WHAT YOU HAVE TO DO: From the line that contains "it makes these" down to the last line of the data below, restate every line word for word, skipping any images.

(Dataset entries)
**********
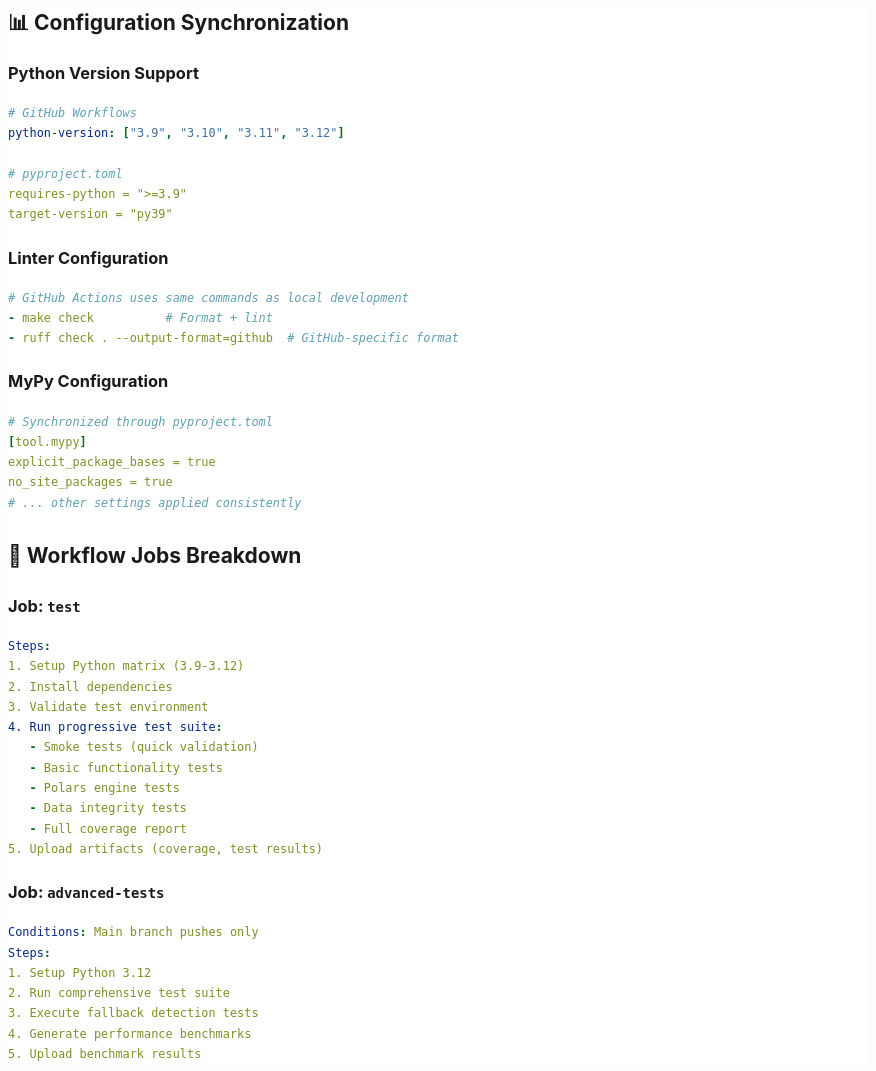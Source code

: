 ## 📊 Configuration Synchronization

### Python Version Support
```yaml
# GitHub Workflows
python-version: ["3.9", "3.10", "3.11", "3.12"]

# pyproject.toml
requires-python = ">=3.9"
target-version = "py39"
```

### Linter Configuration
```yaml
# GitHub Actions uses same commands as local development
- make check          # Format + lint
- ruff check . --output-format=github  # GitHub-specific format
```

### MyPy Configuration
```yaml
# Synchronized through pyproject.toml
[tool.mypy]
explicit_package_bases = true
no_site_packages = true
# ... other settings applied consistently
```

## 🚀 Workflow Jobs Breakdown

### Job: `test`
```yaml
Steps:
1. Setup Python matrix (3.9-3.12)
2. Install dependencies
3. Validate test environment
4. Run progressive test suite:
   - Smoke tests (quick validation)
   - Basic functionality tests
   - Polars engine tests
   - Data integrity tests
   - Full coverage report
5. Upload artifacts (coverage, test results)
```

### Job: `advanced-tests`
```yaml
Conditions: Main branch pushes only
Steps:
1. Setup Python 3.12
2. Run comprehensive test suite
3. Execute fallback detection tests
4. Generate performance benchmarks
5. Upload benchmark results
```
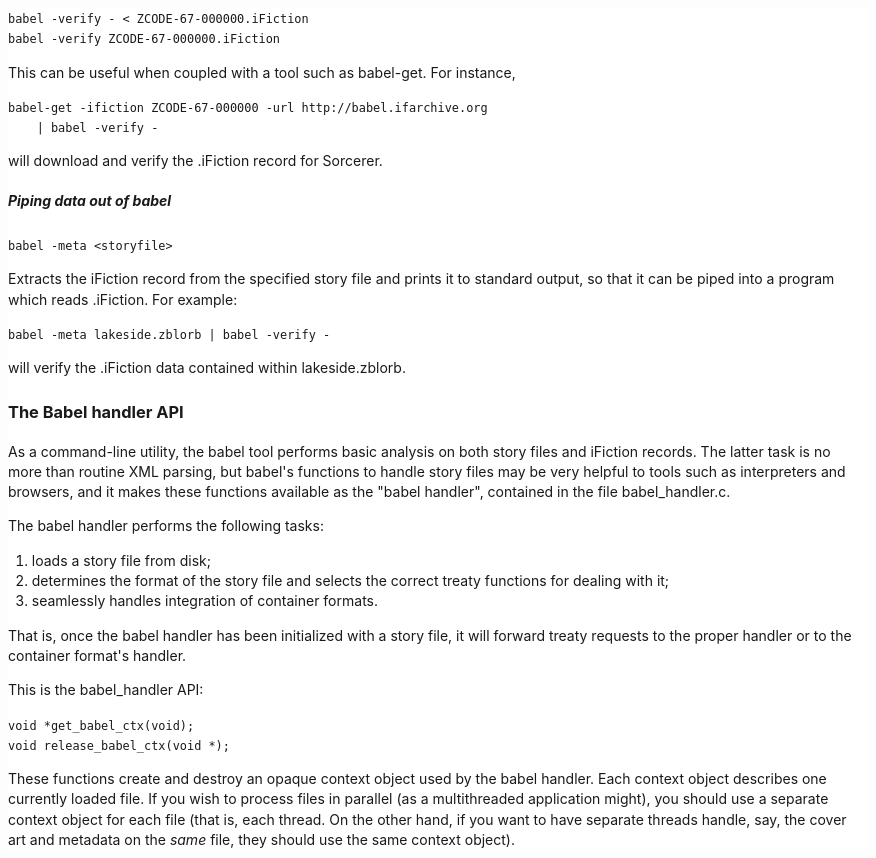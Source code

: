 	babel -verify - < ZCODE-67-000000.iFiction
	babel -verify ZCODE-67-000000.iFiction

This can be useful when coupled with a tool such as babel-get. For
instance,

	babel-get -ifiction ZCODE-67-000000 -url http://babel.ifarchive.org
		| babel -verify -

will download and verify the .iFiction record for Sorcerer.

##### Piping data out of babel

	babel -meta <storyfile>

Extracts the iFiction record from the specified story file and prints it to
standard output, so that it can be piped into a program which reads
.iFiction. For example: 

	babel -meta lakeside.zblorb | babel -verify -

will verify the .iFiction data contained within lakeside.zblorb.


### The Babel handler API

As a command-line utility, the babel tool performs basic analysis on
both story files and iFiction records. The latter task is no more
than routine XML parsing, but babel's functions to handle story files
may be very helpful to tools such as interpreters and browsers, and
it makes these functions available as the "babel handler", contained
in the file babel_handler.c.

The babel handler performs the following tasks:

1. loads a story file from disk;
2. determines the format of the story file and selects the correct treaty
   functions for dealing with it;
3. seamlessly handles integration of container formats.

That is, once the babel handler has been initialized with a story file,
it will forward treaty requests to the proper handler or to the container
format's handler.

This is the babel_handler API:

```
void *get_babel_ctx(void);
void release_babel_ctx(void *);
```

These functions create and destroy an opaque context object used by
the babel handler. Each context object describes one currently loaded
file. If you wish to process files in parallel (as a multithreaded
application might), you should use a separate context object for each
file (that is, each thread. On the other hand, if you want to have
separate threads handle, say, the cover art and metadata on the *same*
file, they should use the same context object).
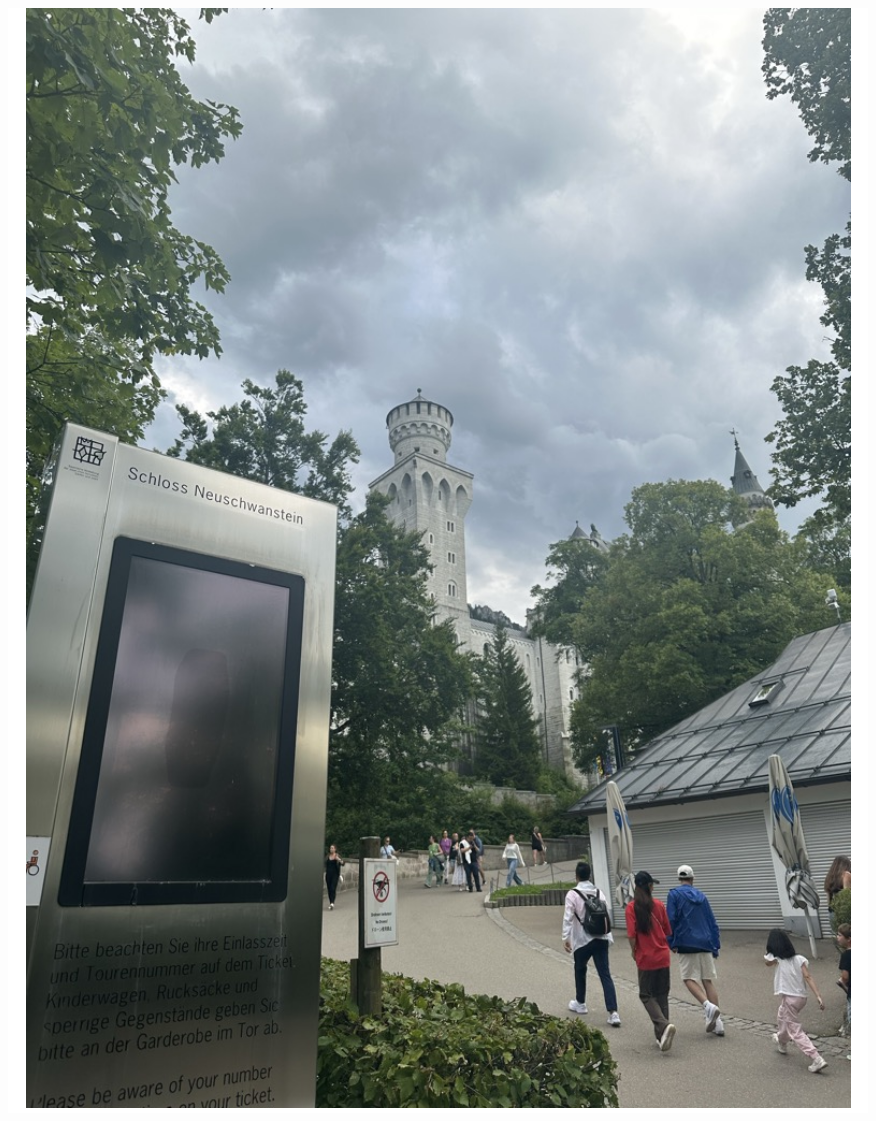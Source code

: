 <img src="/assets/20250805-neuschwanstein-entrance-kiosk.jpg" alt="Information kiosk at Schloss Neuschwanstein entrance with castle tower visible in the background" style="width:100%;">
**********
SOLUTION FOR THIS TASK:
it makes these functions available as the "babel handler", contained
in the file babel_handler.c.

The babel handler performs the following tasks:

1. loads a story file from disk;
2. determines the format of the story file and selects the correct treaty
   functions for dealing with it;
3. seamlessly handles integration of container formats.

That is, once the babel handler has been initialized with a story file,
it will forward treaty requests to the proper handler or to the container
format's handler.

This is the babel_handler API:

```
void *get_babel_ctx(void);
void release_babel_ctx(void *);
```

These functions create and destroy an opaque context object used by
the babel handler. Each context object describes one currently loaded
file. If you wish to process files in parallel (as a multithreaded
application might), you should use a separate context object for each
file (that is, each thread. On the other hand, if you want to have
separate threads handle, say, the cover art and metadata on the *same*
file, they should use the same context object).
Source code

: <img src="/assets/20250805-neuschwanstein-entrance-kiosk.jpg" alt="Information kiosk at Schloss Neuschwanstein entrance with castle tower visible in the background" style="width:100%;">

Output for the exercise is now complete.